----- Input data -----

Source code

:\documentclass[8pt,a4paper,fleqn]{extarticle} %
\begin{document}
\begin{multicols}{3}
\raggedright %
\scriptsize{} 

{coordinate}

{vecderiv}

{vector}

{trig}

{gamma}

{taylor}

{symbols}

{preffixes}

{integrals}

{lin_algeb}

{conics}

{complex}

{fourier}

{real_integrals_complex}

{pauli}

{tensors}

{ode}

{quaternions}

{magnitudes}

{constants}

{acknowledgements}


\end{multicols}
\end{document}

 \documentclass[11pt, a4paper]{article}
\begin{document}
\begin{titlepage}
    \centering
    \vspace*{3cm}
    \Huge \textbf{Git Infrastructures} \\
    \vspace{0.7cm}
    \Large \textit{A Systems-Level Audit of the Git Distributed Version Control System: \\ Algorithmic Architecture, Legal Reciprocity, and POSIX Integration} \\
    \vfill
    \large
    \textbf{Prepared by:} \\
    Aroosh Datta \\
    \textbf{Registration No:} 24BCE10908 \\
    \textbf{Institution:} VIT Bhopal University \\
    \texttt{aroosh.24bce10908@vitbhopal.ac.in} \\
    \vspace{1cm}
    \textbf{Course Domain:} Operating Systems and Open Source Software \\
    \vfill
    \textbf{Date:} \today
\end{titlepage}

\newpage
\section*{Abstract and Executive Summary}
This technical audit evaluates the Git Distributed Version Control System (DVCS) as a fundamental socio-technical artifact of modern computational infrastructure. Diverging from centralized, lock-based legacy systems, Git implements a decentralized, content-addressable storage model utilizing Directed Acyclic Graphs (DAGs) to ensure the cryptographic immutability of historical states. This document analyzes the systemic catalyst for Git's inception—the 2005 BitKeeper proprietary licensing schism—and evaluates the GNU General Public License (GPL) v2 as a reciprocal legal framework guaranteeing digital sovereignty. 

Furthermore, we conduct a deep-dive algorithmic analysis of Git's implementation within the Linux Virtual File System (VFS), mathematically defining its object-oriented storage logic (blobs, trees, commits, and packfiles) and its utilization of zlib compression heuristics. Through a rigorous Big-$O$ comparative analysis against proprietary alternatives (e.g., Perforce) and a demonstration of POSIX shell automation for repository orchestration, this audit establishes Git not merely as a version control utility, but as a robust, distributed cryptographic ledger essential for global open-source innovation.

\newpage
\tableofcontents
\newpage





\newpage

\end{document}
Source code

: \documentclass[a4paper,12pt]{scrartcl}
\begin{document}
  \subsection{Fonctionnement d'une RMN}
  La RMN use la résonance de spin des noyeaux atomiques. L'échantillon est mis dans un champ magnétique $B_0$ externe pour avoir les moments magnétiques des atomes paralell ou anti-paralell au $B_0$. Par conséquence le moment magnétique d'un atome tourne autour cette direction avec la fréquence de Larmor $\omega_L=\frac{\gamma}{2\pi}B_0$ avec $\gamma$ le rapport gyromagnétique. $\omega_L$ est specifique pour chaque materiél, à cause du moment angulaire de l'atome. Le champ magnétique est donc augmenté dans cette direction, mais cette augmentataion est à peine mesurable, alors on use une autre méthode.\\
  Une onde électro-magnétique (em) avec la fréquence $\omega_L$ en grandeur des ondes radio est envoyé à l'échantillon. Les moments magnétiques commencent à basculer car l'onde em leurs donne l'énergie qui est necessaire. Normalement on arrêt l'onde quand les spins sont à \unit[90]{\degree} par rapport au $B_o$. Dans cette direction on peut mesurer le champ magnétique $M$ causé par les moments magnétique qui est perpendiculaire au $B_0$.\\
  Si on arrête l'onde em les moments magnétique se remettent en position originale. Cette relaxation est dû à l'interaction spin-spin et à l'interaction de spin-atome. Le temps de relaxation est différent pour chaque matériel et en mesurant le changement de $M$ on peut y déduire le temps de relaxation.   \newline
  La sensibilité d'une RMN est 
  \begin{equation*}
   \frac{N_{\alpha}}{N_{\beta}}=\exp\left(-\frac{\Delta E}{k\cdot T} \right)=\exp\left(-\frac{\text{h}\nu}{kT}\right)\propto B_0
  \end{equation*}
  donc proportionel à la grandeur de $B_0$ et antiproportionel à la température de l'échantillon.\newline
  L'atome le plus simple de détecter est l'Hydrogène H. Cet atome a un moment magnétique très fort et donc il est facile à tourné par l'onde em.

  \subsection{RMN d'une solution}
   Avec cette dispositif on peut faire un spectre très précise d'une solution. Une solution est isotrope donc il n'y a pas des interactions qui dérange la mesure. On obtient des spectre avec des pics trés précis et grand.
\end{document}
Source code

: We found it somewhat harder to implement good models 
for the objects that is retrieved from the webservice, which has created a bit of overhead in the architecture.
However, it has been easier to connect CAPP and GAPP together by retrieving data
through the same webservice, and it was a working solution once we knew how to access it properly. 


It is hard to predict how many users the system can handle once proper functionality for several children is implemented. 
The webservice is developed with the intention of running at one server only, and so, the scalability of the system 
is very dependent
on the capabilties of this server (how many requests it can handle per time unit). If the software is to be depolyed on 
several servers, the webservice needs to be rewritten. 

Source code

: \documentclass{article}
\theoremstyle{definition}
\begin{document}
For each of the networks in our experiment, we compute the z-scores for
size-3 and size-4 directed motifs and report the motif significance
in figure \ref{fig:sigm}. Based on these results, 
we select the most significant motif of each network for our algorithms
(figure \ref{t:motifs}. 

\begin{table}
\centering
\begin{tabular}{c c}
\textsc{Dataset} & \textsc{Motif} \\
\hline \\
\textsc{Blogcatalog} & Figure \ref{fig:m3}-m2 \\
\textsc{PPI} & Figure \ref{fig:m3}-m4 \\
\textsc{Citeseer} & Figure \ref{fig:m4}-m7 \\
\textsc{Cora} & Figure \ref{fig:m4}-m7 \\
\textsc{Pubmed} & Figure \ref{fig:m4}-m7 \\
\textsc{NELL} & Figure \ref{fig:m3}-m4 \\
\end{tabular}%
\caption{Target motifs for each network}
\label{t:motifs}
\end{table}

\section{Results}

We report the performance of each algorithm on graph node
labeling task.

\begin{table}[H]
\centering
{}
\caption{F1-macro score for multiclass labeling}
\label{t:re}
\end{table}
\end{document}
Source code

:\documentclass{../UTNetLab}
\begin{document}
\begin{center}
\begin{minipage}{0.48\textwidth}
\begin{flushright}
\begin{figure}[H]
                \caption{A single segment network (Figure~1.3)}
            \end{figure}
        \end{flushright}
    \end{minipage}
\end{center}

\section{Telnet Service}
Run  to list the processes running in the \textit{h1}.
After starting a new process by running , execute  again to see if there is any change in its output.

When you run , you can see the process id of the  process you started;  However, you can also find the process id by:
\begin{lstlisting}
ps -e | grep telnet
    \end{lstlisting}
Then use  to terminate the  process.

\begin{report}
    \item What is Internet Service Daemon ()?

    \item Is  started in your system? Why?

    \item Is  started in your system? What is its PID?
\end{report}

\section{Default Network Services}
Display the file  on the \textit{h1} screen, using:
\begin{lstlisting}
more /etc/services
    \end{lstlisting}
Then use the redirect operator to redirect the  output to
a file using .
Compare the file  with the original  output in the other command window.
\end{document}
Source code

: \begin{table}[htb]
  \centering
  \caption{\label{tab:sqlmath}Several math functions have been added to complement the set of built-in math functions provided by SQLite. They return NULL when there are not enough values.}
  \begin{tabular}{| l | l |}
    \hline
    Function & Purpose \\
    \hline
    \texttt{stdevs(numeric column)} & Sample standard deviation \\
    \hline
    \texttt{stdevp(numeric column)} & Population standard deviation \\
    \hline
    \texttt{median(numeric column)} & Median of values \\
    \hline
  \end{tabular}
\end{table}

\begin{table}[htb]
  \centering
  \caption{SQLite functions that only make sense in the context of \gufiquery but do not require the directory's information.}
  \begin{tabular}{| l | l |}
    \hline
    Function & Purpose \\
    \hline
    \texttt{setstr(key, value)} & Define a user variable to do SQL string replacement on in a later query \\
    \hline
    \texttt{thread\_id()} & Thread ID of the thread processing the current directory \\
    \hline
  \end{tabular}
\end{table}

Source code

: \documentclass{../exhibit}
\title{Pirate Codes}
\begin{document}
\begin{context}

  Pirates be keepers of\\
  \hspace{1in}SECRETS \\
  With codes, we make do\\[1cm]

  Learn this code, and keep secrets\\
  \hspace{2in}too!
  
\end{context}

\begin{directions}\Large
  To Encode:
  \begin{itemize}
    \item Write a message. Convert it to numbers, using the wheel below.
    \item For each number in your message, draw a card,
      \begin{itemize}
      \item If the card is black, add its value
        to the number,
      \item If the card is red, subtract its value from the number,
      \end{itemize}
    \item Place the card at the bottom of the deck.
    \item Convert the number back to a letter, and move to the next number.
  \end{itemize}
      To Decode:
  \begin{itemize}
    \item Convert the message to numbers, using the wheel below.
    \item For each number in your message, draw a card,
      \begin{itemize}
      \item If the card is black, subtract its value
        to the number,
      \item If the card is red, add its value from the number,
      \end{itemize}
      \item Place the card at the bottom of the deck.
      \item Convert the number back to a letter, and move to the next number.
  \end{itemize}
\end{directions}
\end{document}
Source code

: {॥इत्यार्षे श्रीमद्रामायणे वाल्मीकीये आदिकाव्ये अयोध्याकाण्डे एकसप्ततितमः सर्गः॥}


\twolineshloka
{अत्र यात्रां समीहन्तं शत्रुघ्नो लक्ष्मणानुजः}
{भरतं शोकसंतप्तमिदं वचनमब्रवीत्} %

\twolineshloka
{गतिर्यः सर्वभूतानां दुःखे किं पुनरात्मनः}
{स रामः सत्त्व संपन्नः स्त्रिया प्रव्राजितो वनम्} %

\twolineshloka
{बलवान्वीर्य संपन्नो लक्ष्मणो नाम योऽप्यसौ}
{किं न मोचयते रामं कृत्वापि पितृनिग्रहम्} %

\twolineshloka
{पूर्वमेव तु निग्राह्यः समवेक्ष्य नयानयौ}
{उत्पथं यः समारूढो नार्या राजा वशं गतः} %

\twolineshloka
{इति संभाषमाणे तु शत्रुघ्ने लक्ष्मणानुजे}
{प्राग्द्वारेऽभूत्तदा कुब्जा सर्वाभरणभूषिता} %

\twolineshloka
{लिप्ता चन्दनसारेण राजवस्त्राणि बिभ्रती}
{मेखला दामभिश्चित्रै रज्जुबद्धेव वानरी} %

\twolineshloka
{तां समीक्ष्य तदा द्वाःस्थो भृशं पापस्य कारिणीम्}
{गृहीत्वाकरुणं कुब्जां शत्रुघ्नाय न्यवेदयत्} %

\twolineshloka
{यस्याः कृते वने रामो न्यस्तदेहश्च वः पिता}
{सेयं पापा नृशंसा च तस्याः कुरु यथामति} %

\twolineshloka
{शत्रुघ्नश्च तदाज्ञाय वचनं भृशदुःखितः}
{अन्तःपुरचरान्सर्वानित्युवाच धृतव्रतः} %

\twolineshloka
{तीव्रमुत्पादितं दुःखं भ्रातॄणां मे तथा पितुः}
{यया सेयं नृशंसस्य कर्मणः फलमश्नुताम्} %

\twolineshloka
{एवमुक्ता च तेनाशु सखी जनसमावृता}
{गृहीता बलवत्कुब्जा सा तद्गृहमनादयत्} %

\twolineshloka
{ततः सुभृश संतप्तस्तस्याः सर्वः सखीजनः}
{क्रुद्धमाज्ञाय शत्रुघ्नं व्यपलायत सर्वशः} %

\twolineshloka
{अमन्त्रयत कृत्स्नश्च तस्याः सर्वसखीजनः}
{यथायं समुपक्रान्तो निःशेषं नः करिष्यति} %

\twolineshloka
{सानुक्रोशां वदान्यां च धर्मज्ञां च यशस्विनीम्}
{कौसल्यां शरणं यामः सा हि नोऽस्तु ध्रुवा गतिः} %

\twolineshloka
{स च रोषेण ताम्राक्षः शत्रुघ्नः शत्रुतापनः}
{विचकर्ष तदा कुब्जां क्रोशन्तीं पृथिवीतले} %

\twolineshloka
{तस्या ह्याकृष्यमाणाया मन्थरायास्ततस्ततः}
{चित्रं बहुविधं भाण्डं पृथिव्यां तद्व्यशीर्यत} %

-----

# [About this task]
Each line above that carries the string "directions" has to be returned.

# [Response for this exercise]
\begin{directions}\Large
\end{directions}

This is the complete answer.